Why Some People Have a Lack of Empathy (And How to Deal with Them)

We all have interacted with some people that seem to have a lack of empathy, at some point of our lives. I know that those experiences can leave us feeling frustrated, unsettled, angry, disappointed, and even betrayed, mainly when we need support.

It gets even harder and more painful if you are in a relationship with someone who is unable to put themselves in your shoes. Especially when we consider some of these people our friends, or maybe even worse, when those people are family members and we have to be in contact with them frequently.

In this article, I will share with you the signs when someone is lacking empathy, why some people seem to lack it, and how to deal with them so that you don’t feel so frustrated and disappointed, and you can lead a happier life.

What Exactly Is Empathy?

According to Dictionary.com, Empathy is:

the psychological identification with or vicarious experiencing of the feelings, thoughts, or attitudes of another.

The word originates from the Greek word “empatheia”, meaning physical affection or passion.

PsychologyToday.com defines Empathy as:

the experience of understanding another person’s thoughts, feelings, and condition from their point of view, rather than from your own.
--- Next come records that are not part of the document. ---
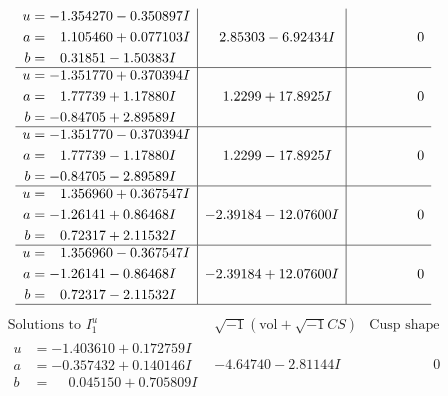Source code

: \documentclass[1p]{elsarticle_modified}
\theoremstyle{definition}
\newcommand{\I}{\sqrt{-1}}
\begin{document}
$$\begin{array}{c|c|c}
\begin{aligned}
u &= -1.354270 - 0.350897 I \\
a &= \phantom{-}1.105460 + 0.077103 I \\
b &= \phantom{-}0.31851 - 1.50383 I\end{aligned}
 & \phantom{-}2.85303 - 6.92434 I & \phantom{-0.000000 } 0 \\ \hline\begin{aligned}
u &= -1.351770 + 0.370394 I \\
a &= \phantom{-}1.77739 + 1.17880 I \\
b &= -0.84705 + 2.89589 I\end{aligned}
 & \phantom{-}1.2299 + 17.8925 I & \phantom{-0.000000 } 0 \\ \hline\begin{aligned}
u &= -1.351770 - 0.370394 I \\
a &= \phantom{-}1.77739 - 1.17880 I \\
b &= -0.84705 - 2.89589 I\end{aligned}
 & \phantom{-}1.2299 - 17.8925 I & \phantom{-0.000000 } 0 \\ \hline\begin{aligned}
u &= \phantom{-}1.356960 + 0.367547 I \\
a &= -1.26141 + 0.86468 I \\
b &= \phantom{-}0.72317 + 2.11532 I\end{aligned}
 & -2.39184 - 12.07600 I & \phantom{-0.000000 } 0 \\ \hline\begin{aligned}
u &= \phantom{-}1.356960 - 0.367547 I \\
a &= -1.26141 - 0.86468 I \\
b &= \phantom{-}0.72317 - 2.11532 I\end{aligned}
 & -2.39184 + 12.07600 I & \phantom{-0.000000 } 0\\
 \hline 
 \end{array}$$\newpage$$\begin{array}{c|c|c}  
\text{Solutions to }I^u_{1}& \I (\text{vol} + \sqrt{-1}CS) & \text{Cusp shape}\\
 \hline 
\begin{aligned}
u &= -1.403610 + 0.172759 I \\
a &= -0.357432 + 0.140146 I \\
b &= \phantom{-}0.045150 + 0.705809 I\end{aligned}
 & -4.64740 - 2.81144 I & \phantom{-0.000000 } 0 \\ \hline\begin{aligned}

\end{aligned}
\end{array}$$
\end{document}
You try to imagine yourself in their place in order to understand what they are feeling or experiencing.

They go on to say that empathy facilitates prosocial (helping) behaviors that come from within, rather than being forced, so that we behave in a more compassionate manner.

In other words, empathy is when you’re able to put yourself in someone else’s position, both at an emotional and intellectual level.

Additionally, Empathy is one of the defining characteristics and foundational pieces of emotional intelligence.

True compassion means not only feeling another’s pain but also being moved to help relieve it — Daniel Goleman

Signs That Someone Lacks Empathy

Even though human beings are social creatures by nature, empathy doesn’t come naturally to all of us. Some people are more empathetic than others. In more extreme cases, some people suffer from Empathy Deficit Disorder (EDD).

As Douglas LaBier, Ph.D., a business psychologist, psychoanalytic psychotherapist, and the Director of the Center for Progressive Development in Washington, DC. said,

Empathy Deficit Disorder is a pervasive but overlooked condition. In fact, our increasingly polarized social and political culture of the past few years reveals that EDD is more severe than ever. It has profound consequences for the mental health of both individuals and society.

He explains that when you suffer EDD, you are unable to step outside yourself and tune in to what other people experience, especially those who feel, think and believe differently from yourself. That makes it a source of personal conflicts of communication breakdown in intimate relationships and of adversarial attitudes – including hatred – towards groups of people who differ in their beliefs, traditions or ways of life from your own.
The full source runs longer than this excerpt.